WHAT IS EXPECTED
Would you return the records below character for character, without any images?
**********
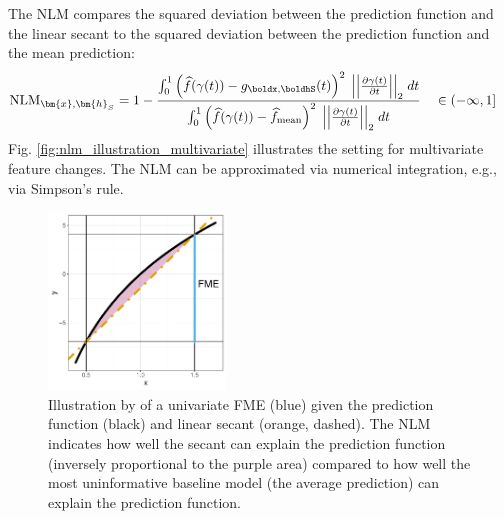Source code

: The NLM compares the squared deviation between the prediction function and the linear secant to the squared deviation between the prediction function and the mean prediction:
\begin{align*}
    \text{NLM}_{\bm{x}, \bm{h}_S} &= 1 - \frac{\int_0^1 \left(\widehat{f}(\gamma(t)) - g_{\boldx, \boldhS}(t)\right)^2 \; \Big\vert \Big\vert \frac{\partial \gamma(t)}{\partial t}\Big\vert \Big\vert_2 \;dt}{\int_0^1 \left(\widehat{f}(\gamma(t)) - \widehat{f}_{\text{mean}} \right)^2 \; \Big\vert \Big\vert \frac{\partial \gamma(t)}{\partial t}\Big\vert \Big\vert_2 \;dt} \quad
    \in (-\infty, 1]
\end{align*}
Fig. \ref{fig:nlm_illustration_multivariate} illustrates the setting for multivariate feature changes. The NLM can be approximated via numerical integration, e.g., via Simpson's rule.

\begin{figure}[H]
    \centering
    \includegraphics[width = 0.42\textwidth]{figures/forward_me_deviation.pdf}
    \caption{Illustration by \citet{scholbeck_fme} of a univariate FME (blue) given the prediction function (black) and linear secant (orange, dashed). The NLM indicates how well the secant can explain the prediction function (inversely proportional to the purple area) compared to how well the most uninformative baseline model (the average prediction) can explain the prediction function.}
    \label{fig:nlm_illustration}
\end{figure}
**********
RESULT OF THE EXERCISE
Source code

: The NLM compares the squared deviation between the prediction function and the linear secant to the squared deviation between the prediction function and the mean prediction:
\begin{align*}
    \text{NLM}_{\bm{x}, \bm{h}_S} &= 1 - \frac{\int_0^1 \left(\widehat{f}(\gamma(t)) - g_{\boldx, \boldhS}(t)\right)^2 \; \Big\vert \Big\vert \frac{\partial \gamma(t)}{\partial t}\Big\vert \Big\vert_2 \;dt}{\int_0^1 \left(\widehat{f}(\gamma(t)) - \widehat{f}_{\text{mean}} \right)^2 \; \Big\vert \Big\vert \frac{\partial \gamma(t)}{\partial t}\Big\vert \Big\vert_2 \;dt} \quad
    \in (-\infty, 1]
\end{align*}
Fig. \ref{fig:nlm_illustration_multivariate} illustrates the setting for multivariate feature changes. The NLM can be approximated via numerical integration, e.g., via Simpson's rule.

\begin{figure}[H]
    \centering
    \includegraphics[width = 0.42\textwidth]{figures/forward_me_deviation.pdf}
    \caption{Illustration by \citet{scholbeck_fme} of a univariate FME (blue) given the prediction function (black) and linear secant (orange, dashed). The NLM indicates how well the secant can explain the prediction function (inversely proportional to the purple area) compared to how well the most uninformative baseline model (the average prediction) can explain the prediction function.}
    \label{fig:nlm_illustration}
\end{figure}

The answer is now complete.